What is the most cost-effective way to optimize the performance of a complex analytical Spark job that involves shuffling operations and uses initial data in parquet format (each file averages 200-400 MB in size), after migrating from an on-prem Hadoop cluster to Dataproc on GCS, considering the organization's cost sensitivity? The Spark job is currently running on preemptible VMs with only two non-preemptible workers.
Explanation:
ā B. Ensure that the parquet files are at least 1 GB in size.
Spark performs optimally with larger files. Processing files in the 200-400 MB range may lead to increased time spent on task scheduling and metadata management rather than actual data processing. By increasing the Parquet file size to approximately 1 GB, the number of tasks is reduced, leading to larger tasks that decrease overhead and enhance parallelism. This approach directly improves performance related to the initial data format without necessitating costly infrastructure changes.
ā A. Switch from using parquet files to TFRecords formats, which are approximately 200 MB per file.
TFRecords is typically used with TensorFlow, whereas Parquet's columnar storage format is more suited for Spark analytical workloads due to its efficient data compression and predicate pushdown capabilities. Switching to TFRecords, especially without increasing file sizes, is unlikely to enhance performance and may even reduce it due to format incompatibility and the absence of columnar optimizations.
ā C. Change from using HDDs to SSDs, copy initial data from GCS to HDFS, run the Spark job, and copy the results back to GCS.

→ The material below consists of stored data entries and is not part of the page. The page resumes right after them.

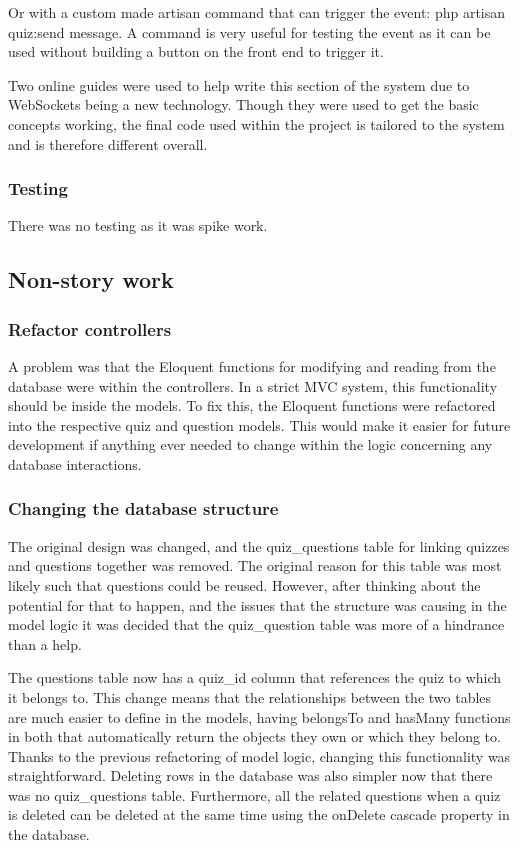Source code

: Or with a custom made artisan command that can trigger the event: php artisan quiz:send {message}. A command is very useful for testing the event as it can be used without building a button on the front end to trigger it.

Two online guides were used to help write this section of the system due to WebSockets being a new technology\cite{pusher-guide}\cite{echo-guide}. Though they were used to get the basic concepts working, the final code used within the project is tailored to the system and is therefore different overall.
\subsubsection{Testing}
There was no testing as it was spike work.
\newpage

\subsection{Non-story work}
\subsubsection{Refactor controllers}
A problem was that the Eloquent functions for modifying and reading from the database were within the controllers. In a strict MVC system, this functionality should be inside the models. To fix this, the Eloquent functions were refactored into the respective quiz and question models. This would make it easier for future development if anything ever needed to change within the logic concerning any database interactions.
\subsubsection{Changing the database structure}
The original design was changed, and the quiz\_questions table for linking quizzes and questions together was removed. The original reason for this table was most likely such that questions could be reused. However, after thinking about the potential for that to happen, and the issues that the structure was causing in the model logic it was decided that the quiz\_question table was more of a hindrance than a help.

The questions table now has a quiz\_id column that references the quiz to which it belongs to. This change means that the relationships between the two tables are much easier to define in the models, having belongsTo and hasMany functions in both that automatically return the objects they own or which they belong to. Thanks to the previous refactoring of model logic, changing this functionality was straightforward. Deleting rows in the database was also simpler now that there was no quiz\_questions table. Furthermore, all the related questions when a quiz is deleted can be deleted at the same time using the onDelete cascade property in the database.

While SSDs offer faster I/O than HDDs, potentially improving shuffle performance, they also increase the Dataproc cluster's cost. The question highlights cost sensitivity. Additionally, copying data from GCS to HDFS introduces unnecessary complexity and storage costs, as Dataproc is optimized to work efficiently with data directly on GCS.

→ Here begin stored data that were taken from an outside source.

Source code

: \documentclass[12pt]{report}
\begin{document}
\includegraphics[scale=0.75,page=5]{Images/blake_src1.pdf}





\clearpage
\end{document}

ā D. Change from using HDDs to SSDs and modify the configuration of preemptible VMs to increase the boot disk size.
SSDs increase costs, and enlarging the boot disk size of preemptible VMs does not directly address the inefficiencies related to shuffling performance or initial data format. Preemptible VMs are cost-effective for compute tasks but are not suitable for persistent storage or critical data management.